» **REQUIRED ACTION**:
Type the data below again exactly. Omit all pictures.
** Opening DATA RECORDS block **
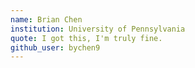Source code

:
 ```yaml
---
name: Brian Chen 
institution: University of Pennsylvania 
quote: I got this, I'm truly fine. 
github_user: bychen9 
---
```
** Closing DATA RECORDS block **
» **EXPECTED OUTPUT**:
Source code

:
 ```yaml
---
name: Brian Chen 
institution: University of Pennsylvania 
quote: I got this, I'm truly fine. 
github_user: bychen9 
---
```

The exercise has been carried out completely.